--- Records supplied Enclosed Below ---

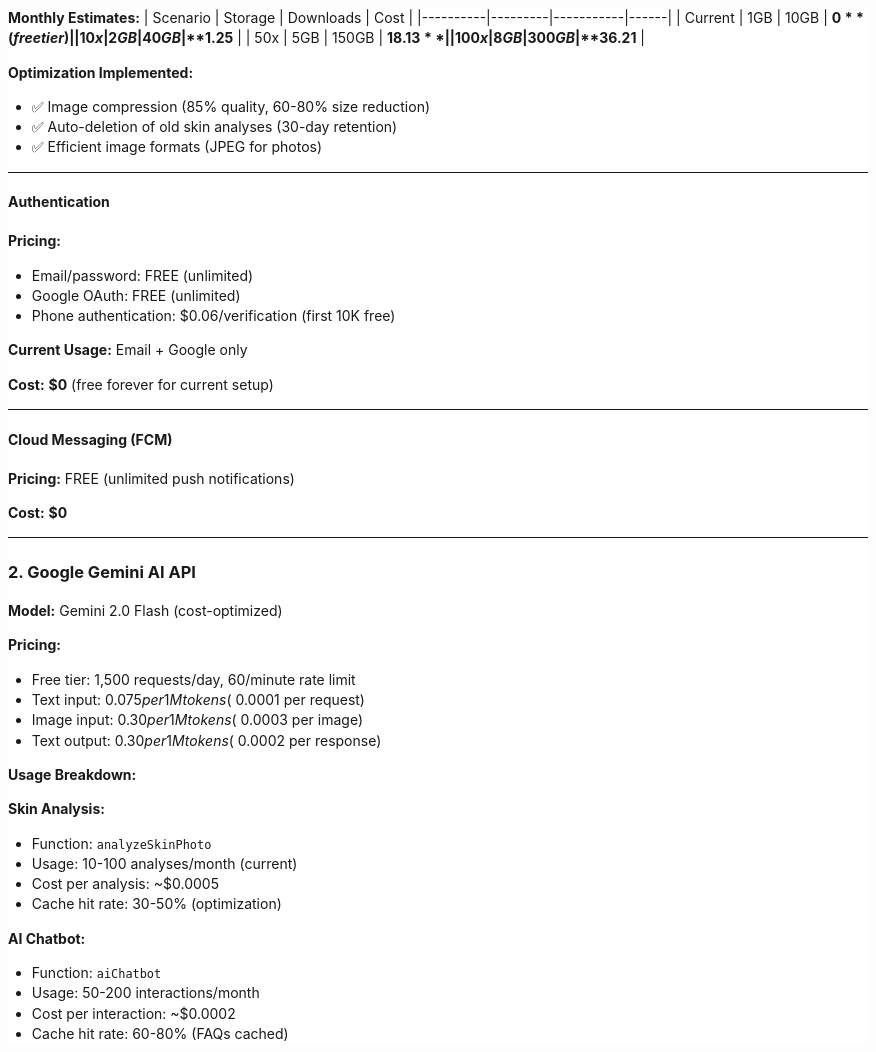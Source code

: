 **Monthly Estimates:**
| Scenario | Storage | Downloads | Cost |
|----------|---------|-----------|------|
| Current | 1GB | 10GB | **$0** (free tier) |
| 10x | 2GB | 40GB | **$1.25** |
| 50x | 5GB | 150GB | **$18.13** |
| 100x | 8GB | 300GB | **$36.21** |

**Optimization Implemented:**
- ✅ Image compression (85% quality, 60-80% size reduction)
- ✅ Auto-deletion of old skin analyses (30-day retention)
- ✅ Efficient image formats (JPEG for photos)

---

#### Authentication
**Pricing:**
- Email/password: FREE (unlimited)
- Google OAuth: FREE (unlimited)
- Phone authentication: $0.06/verification (first 10K free)

**Current Usage:** Email + Google only

**Cost:** **$0** (free forever for current setup)

---

#### Cloud Messaging (FCM)
**Pricing:** FREE (unlimited push notifications)

**Cost:** **$0**

---

### 2. Google Gemini AI API

**Model:** Gemini 2.0 Flash (cost-optimized)

**Pricing:**
- Free tier: 1,500 requests/day, 60/minute rate limit
- Text input: $0.075 per 1M tokens (~$0.0001 per request)
- Image input: $0.30 per 1M tokens (~$0.0003 per image)
- Text output: $0.30 per 1M tokens (~$0.0002 per response)

**Usage Breakdown:**

**Skin Analysis:**
- Function: `analyzeSkinPhoto`
- Usage: 10-100 analyses/month (current)
- Cost per analysis: ~$0.0005
- Cache hit rate: 30-50% (optimization)

**AI Chatbot:**
- Function: `aiChatbot`
- Usage: 50-200 interactions/month
- Cost per interaction: ~$0.0002
- Cache hit rate: 60-80% (FAQs cached)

--- End of Enclosed Records supplied ---

Your assignment:
In the records above, locate every line with the string "Cache" and copy it.

Task solution:
- Cache hit rate: 30-50% (optimization)
- Cache hit rate: 60-80% (FAQs cached)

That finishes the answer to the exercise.